[Opening Records to process section]

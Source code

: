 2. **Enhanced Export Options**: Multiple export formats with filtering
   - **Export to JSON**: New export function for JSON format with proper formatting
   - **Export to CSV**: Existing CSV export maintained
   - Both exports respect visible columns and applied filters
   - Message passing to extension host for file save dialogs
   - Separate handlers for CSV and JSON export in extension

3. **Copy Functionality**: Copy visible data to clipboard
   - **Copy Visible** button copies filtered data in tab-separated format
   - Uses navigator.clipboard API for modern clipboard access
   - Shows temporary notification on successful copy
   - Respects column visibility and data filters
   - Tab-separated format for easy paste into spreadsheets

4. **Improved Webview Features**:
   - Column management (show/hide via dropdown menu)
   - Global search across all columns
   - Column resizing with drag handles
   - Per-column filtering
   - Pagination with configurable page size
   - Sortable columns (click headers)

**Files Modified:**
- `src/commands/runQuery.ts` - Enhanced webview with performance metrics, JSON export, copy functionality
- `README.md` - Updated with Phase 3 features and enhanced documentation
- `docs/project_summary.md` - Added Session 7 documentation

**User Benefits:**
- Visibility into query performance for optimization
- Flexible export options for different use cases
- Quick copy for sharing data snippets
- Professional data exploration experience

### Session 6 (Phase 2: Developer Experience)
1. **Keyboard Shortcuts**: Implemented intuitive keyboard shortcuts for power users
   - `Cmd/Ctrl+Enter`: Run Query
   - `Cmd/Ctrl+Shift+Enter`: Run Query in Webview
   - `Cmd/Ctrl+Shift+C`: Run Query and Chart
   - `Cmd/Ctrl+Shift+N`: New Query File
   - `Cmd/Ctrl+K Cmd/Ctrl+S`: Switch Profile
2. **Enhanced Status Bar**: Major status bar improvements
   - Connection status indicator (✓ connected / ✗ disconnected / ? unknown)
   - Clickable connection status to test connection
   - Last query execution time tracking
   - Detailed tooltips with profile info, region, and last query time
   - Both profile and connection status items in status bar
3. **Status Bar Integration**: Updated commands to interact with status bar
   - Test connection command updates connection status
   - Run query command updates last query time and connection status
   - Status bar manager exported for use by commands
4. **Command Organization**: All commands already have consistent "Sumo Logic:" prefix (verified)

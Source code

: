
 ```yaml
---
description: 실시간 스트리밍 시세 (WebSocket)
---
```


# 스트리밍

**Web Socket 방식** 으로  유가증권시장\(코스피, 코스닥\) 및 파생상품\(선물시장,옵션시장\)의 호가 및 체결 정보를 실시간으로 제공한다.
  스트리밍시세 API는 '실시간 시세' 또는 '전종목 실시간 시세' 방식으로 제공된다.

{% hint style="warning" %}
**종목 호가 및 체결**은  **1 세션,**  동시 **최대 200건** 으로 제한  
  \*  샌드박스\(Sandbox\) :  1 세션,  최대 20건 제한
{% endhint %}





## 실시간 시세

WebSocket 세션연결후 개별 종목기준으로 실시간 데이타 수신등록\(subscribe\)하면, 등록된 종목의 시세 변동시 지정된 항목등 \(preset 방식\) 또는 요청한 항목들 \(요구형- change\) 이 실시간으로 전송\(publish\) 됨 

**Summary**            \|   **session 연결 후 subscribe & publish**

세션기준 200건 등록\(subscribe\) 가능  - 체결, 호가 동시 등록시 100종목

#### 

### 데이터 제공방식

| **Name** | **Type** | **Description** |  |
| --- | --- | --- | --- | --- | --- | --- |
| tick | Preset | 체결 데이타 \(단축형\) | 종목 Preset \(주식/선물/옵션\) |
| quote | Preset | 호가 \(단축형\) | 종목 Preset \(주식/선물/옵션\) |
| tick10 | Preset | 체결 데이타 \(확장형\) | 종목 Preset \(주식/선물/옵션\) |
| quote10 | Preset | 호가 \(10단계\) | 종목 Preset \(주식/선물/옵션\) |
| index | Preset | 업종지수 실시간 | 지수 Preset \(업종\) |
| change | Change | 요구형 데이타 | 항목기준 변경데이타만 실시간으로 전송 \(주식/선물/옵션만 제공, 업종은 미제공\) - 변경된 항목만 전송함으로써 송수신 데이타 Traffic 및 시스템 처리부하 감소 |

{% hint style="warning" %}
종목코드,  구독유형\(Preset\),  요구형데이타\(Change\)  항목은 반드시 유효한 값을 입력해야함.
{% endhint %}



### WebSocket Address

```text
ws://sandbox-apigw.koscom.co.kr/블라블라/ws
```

[Closing Records to process section]

**Task item**:
Up to and including the line with "Query and Chart", transcribe the entries above exactly, starting from their first line.

**Task answer**:
Source code

: 2. **Enhanced Export Options**: Multiple export formats with filtering
   - **Export to JSON**: New export function for JSON format with proper formatting
   - **Export to CSV**: Existing CSV export maintained
   - Both exports respect visible columns and applied filters
   - Message passing to extension host for file save dialogs
   - Separate handlers for CSV and JSON export in extension

3. **Copy Functionality**: Copy visible data to clipboard
   - **Copy Visible** button copies filtered data in tab-separated format
   - Uses navigator.clipboard API for modern clipboard access
   - Shows temporary notification on successful copy
   - Respects column visibility and data filters
   - Tab-separated format for easy paste into spreadsheets

4. **Improved Webview Features**:
   - Column management (show/hide via dropdown menu)
   - Global search across all columns
   - Column resizing with drag handles
   - Per-column filtering
   - Pagination with configurable page size
   - Sortable columns (click headers)

**Files Modified:**
- `src/commands/runQuery.ts` - Enhanced webview with performance metrics, JSON export, copy functionality
- `README.md` - Updated with Phase 3 features and enhanced documentation
- `docs/project_summary.md` - Added Session 7 documentation

**User Benefits:**
- Visibility into query performance for optimization
- Flexible export options for different use cases
- Quick copy for sharing data snippets
- Professional data exploration experience

### Session 6 (Phase 2: Developer Experience)
1. **Keyboard Shortcuts**: Implemented intuitive keyboard shortcuts for power users
   - `Cmd/Ctrl+Enter`: Run Query
   - `Cmd/Ctrl+Shift+Enter`: Run Query in Webview
   - `Cmd/Ctrl+Shift+C`: Run Query and Chart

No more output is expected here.